Exercise details :: From the opening line of the records through the line bearing "playlists<br>Mejoras visuales de la interfaz |", set down every line exactly.

Records provided ::
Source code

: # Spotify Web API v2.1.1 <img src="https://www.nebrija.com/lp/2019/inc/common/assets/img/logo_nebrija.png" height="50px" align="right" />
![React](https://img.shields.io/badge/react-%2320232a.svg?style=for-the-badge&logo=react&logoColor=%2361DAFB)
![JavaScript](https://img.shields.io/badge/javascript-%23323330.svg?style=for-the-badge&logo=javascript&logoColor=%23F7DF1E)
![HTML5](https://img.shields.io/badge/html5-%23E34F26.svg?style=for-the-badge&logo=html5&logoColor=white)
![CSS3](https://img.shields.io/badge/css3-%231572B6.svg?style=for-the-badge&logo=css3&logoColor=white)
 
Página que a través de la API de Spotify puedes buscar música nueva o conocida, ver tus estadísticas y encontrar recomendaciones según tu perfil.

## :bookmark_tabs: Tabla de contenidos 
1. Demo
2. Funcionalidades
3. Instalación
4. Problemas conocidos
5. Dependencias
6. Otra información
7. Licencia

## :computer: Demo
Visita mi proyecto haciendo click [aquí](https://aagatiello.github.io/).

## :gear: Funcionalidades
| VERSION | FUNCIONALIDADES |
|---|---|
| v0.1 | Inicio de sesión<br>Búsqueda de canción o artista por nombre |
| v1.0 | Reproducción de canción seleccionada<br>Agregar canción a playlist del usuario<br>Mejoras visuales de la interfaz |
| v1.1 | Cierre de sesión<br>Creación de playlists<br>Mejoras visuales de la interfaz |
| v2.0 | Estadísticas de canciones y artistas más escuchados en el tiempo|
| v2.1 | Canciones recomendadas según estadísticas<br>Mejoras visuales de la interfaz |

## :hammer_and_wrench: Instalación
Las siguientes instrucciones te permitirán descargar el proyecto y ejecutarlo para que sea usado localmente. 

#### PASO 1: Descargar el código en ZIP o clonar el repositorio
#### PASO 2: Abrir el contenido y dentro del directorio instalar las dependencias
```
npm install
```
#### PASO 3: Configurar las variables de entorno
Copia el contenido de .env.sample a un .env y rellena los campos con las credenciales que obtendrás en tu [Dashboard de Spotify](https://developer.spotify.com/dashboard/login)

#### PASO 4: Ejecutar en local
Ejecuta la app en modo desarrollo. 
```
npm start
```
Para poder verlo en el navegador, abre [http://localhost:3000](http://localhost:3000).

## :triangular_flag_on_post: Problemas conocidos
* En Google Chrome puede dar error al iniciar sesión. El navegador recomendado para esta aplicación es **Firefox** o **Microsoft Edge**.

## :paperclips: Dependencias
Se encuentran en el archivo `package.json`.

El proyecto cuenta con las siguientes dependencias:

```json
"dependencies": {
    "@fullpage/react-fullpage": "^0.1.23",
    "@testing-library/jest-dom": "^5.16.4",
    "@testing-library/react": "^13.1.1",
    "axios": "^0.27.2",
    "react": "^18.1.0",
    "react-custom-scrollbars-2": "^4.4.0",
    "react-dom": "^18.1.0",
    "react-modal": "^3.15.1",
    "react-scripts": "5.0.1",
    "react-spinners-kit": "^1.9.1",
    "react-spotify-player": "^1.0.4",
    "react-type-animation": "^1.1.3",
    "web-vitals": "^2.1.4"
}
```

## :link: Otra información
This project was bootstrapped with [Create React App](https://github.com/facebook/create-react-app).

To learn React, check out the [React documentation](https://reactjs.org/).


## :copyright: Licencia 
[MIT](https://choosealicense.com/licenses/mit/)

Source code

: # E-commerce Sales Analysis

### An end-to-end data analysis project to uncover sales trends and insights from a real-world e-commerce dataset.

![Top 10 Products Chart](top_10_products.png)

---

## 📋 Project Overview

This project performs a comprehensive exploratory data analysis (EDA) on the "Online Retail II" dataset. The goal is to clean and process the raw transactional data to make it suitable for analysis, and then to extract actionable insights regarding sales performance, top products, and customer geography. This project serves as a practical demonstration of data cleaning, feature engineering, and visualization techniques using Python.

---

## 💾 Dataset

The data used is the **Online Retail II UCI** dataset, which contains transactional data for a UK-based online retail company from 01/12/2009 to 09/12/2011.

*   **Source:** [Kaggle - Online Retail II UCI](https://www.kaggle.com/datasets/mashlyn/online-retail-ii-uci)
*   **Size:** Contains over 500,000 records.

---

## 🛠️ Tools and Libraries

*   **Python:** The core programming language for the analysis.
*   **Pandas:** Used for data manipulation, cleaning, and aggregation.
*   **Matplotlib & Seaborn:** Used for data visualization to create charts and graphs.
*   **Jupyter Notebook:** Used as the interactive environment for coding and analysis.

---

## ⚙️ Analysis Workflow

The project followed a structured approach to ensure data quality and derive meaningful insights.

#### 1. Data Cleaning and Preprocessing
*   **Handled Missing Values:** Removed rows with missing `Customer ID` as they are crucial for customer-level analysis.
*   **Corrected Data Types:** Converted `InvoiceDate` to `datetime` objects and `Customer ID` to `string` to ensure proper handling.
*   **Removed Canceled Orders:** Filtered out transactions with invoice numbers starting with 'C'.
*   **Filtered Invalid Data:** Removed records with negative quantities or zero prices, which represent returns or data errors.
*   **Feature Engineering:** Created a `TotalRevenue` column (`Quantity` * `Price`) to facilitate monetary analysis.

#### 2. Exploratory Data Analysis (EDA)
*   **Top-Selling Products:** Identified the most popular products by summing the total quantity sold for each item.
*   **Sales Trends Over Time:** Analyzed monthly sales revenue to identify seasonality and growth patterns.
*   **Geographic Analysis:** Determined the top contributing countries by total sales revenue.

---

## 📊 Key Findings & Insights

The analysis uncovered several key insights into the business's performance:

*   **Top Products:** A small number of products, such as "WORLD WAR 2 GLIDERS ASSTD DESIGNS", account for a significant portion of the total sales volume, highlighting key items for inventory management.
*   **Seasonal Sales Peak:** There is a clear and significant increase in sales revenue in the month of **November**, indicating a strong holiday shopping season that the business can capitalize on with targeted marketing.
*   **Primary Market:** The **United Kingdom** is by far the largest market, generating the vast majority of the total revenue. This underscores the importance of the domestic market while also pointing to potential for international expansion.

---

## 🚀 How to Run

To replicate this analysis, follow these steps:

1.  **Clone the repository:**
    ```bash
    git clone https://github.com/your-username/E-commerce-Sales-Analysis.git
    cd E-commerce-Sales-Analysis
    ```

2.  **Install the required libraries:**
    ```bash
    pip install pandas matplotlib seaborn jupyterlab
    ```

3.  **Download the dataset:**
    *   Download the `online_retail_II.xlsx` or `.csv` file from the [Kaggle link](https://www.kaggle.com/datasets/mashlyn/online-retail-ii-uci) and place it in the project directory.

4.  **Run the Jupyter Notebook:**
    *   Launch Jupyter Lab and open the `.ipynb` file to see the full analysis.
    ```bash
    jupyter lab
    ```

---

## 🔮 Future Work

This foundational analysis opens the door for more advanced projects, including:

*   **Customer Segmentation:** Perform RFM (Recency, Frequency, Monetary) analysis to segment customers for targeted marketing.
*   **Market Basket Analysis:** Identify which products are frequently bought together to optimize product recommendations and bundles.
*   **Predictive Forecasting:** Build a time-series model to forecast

Written solution ::
Source code

: # Spotify Web API v2.1.1 <img src="https://www.nebrija.com/lp/2019/inc/common/assets/img/logo_nebrija.png" height="50px" align="right" />
![React](https://img.shields.io/badge/react-%2320232a.svg?style=for-the-badge&logo=react&logoColor=%2361DAFB)
![JavaScript](https://img.shields.io/badge/javascript-%23323330.svg?style=for-the-badge&logo=javascript&logoColor=%23F7DF1E)
![HTML5](https://img.shields.io/badge/html5-%23E34F26.svg?style=for-the-badge&logo=html5&logoColor=white)
![CSS3](https://img.shields.io/badge/css3-%231572B6.svg?style=for-the-badge&logo=css3&logoColor=white)
 
Página que a través de la API de Spotify puedes buscar música nueva o conocida, ver tus estadísticas y encontrar recomendaciones según tu perfil.

## :bookmark_tabs: Tabla de contenidos 
1. Demo
2. Funcionalidades
3. Instalación
4. Problemas conocidos
5. Dependencias
6. Otra información
7. Licencia

## :computer: Demo
Visita mi proyecto haciendo click [aquí](https://aagatiello.github.io/).

## :gear: Funcionalidades
| VERSION | FUNCIONALIDADES |
|---|---|
| v0.1 | Inicio de sesión<br>Búsqueda de canción o artista por nombre |
| v1.0 | Reproducción de canción seleccionada<br>Agregar canción a playlist del usuario<br>Mejoras visuales de la interfaz |
| v1.1 | Cierre de sesión<br>Creación de playlists<br>Mejoras visuales de la interfaz |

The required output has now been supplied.